Around 88,000 different species of animals, plants and fungi are known to share the UK with us – its human population. A combination of climate, geology and land-use history makes the UK’s landscape a surprisingly diverse place, even if today its wildlife is a shadow of its former self and many natural habitats are under pressure.
Saving the UK’s wildlife and wild places and helping them to recover from past losses and damage has been a central aim of The Wildlife Trusts throughout our history. For more than a century, we have been saving, protecting and standing up for wildlife and wild places.
Many Wildlife Trusts were set up in order to take ownership of a particular piece of land so that its wildlife could be saved for future generation. For example: Norfolk Wildlife Trust was set up in 1926 in order to own Cley Marshes - a marsh on the north Norfolk coast that was used for shooting wild birds. Lincolnshire Wildlife Trust was formed in 1948 to take on management of Gibraltar Point. Wiltshire Wildlife Trust was set up in 1963 to take on Blackmoor Copse, one of the last places in the county that was home to the purple emperor butterfly. Today you can visit all these places, and many many more, and experience the wildlife and habitats that our founders worked so hard to save.

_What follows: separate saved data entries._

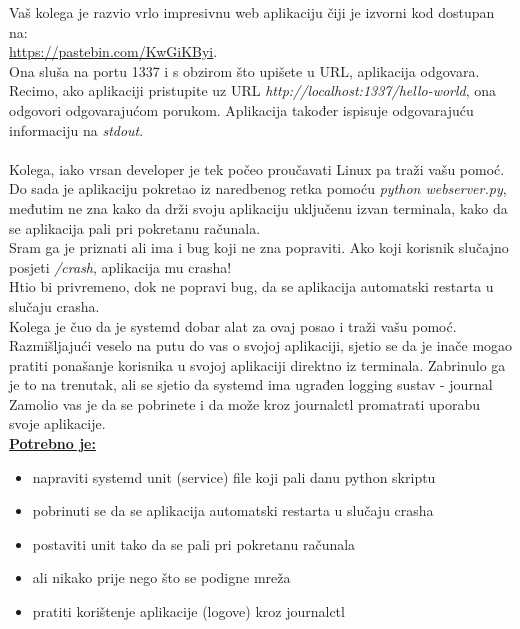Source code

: \documentclass[12pt,a4paper]{article}
\begin{document}
Vaš kolega je razvio vrlo impresivnu web aplikaciju čiji je izvorni kod dostupan na: \\ \url{https://pastebin.com/KwGiKByi}. \\
Ona sluša na portu 1337 i s obzirom što upišete u URL, aplikacija odgovara. \\
Recimo, ako aplikaciji pristupite uz URL \textit{http://localhost:1337/hello-world}, ona odgovori odgovarajućom porukom.
Aplikacija također ispisuje odgovarajuću informaciju na \textit{stdout}. \\
\\
Kolega, iako vrsan developer je tek počeo proučavati Linux pa traži vašu pomoć.
Do sada je aplikaciju pokretao iz naredbenog retka pomoću \textit{python webserver.py},
međutim ne zna kako da drži svoju aplikaciju uključenu izvan terminala, kako da se aplikacija pali pri pokretanu računala. \\
Sram ga je priznati ali ima i bug koji ne zna popraviti. Ako koji korisnik slučajno posjeti \textit{/crash}, aplikacija mu crasha! \\
Htio bi privremeno, dok ne popravi bug, da se aplikacija automatski restarta u slučaju crasha. \\
Kolega je čuo da je systemd dobar alat za ovaj posao i traži vašu pomoć. \\
Razmišljajući veselo na putu do vas o svojoj aplikaciji, sjetio se da je inače mogao pratiti ponašanje korisnika u svojoj aplikaciji direktno iz terminala.
Zabrinulo ga je to na trenutak, ali se sjetio da systemd ima ugrađen logging sustav - journal \\
Zamolio vas je da se pobrinete i da može kroz journalctl promatrati uporabu svoje aplikacije. \\

\underline{\textbf{Potrebno je:}}
\begin{itemize}
	\item napraviti systemd unit (service) file koji pali danu python skriptu
	\item pobrinuti se da se aplikacija automatski restarta u slučaju crasha
	\item postaviti unit tako da se pali pri pokretanu računala
  \item ali nikako prije nego što se podigne mreža
	\item pratiti korištenje aplikacije (logove) kroz journalctl
\end{itemize}


\newpage
\end{document}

Working together, people can change the natural world for the better; everyone has a part to play.
Today the pressures on nature are wide and complex so we save wildlife and wild places in different ways. Here we look at the principal ways we do this:
We influence and develop policies for our land and seas – by using our experience of what works on the ground to work and campaign for laws and polices that help wildlife on land and at sea. Legislation and policy that helps wildlife often has many benefits for people too.

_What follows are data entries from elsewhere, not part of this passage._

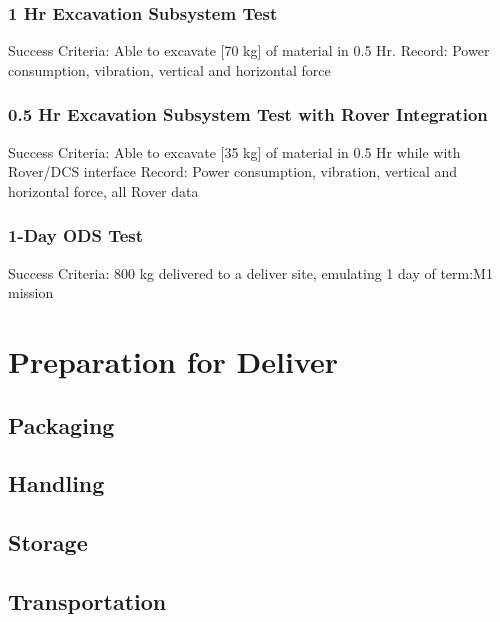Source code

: \subsubsection{1 Hr Excavation Subsystem Test}
\label{ref:1 Hr Excavation Subsystem Test}
Success Criteria: Able to excavate [70 kg] of material in 0.5 Hr. 
Record: Power consumption, vibration, vertical and horizontal force
\subsubsection{0.5 Hr Excavation Subsystem Test with Rover Integration }
\label{ref:0.5 Hr Excavation Subsystem Test with Rover Integration }
Success Criteria: Able to excavate [35 kg] of material in 0.5 Hr while with Rover/DCS interface
Record: Power consumption, vibration, vertical and horizontal force, all Rover data
\subsubsection{1-Day ODS Test}
\label{ref:1-Day ODS Test}
Success Criteria: 800 kg delivered to a deliver site, emulating 1 day of {term:M1} mission
\newpage
\section{Preparation for Deliver}
\subsection{Packaging}
\subsubsection{}
\label{ref:}

\subsection{Handling}
\label{ref:}

\subsection{Storage}
\label{ref:}

\subsection{Transportation}
\label{ref:}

We look after 2,300 nature reserves – by protecting and managing special habitats and rare and uncommon wildlife, defending them against damage.
We create Living Landscapes – by working with partners to restore habitats over larger areas of land like river corridors.
We protect wildlife at sea – by campaigning for its protection, collecting data and ensuring that developments like wind farms do the least damage to marine habitats.
We help others to manage land for wildlife – by providing advice and support to farmers, business, local councils and schools. Many Wildlife Trusts are involved with looking after registers of Local Wildlife Sites - areas of wildlife-rich land given some protection through the planning system. This work is often in partnership with local councils, landowners and local environmental record centres.
We save species at risk – by running targeted conservation programmes to help save water voles, red squirrels, barn owls, hedgehogs and other wildlife.
We carry out research – by undertaking surveys to gather information on wildlife and habitats and the impact of our conservation management. We don't just do this on land. We run a programme of coastal wildlife surveys - Shoresearch - and undersea surveys where divers collect information on marine wildlife and habitats to guide conservation and identify areas of the seabed that should be protected for their wildlife.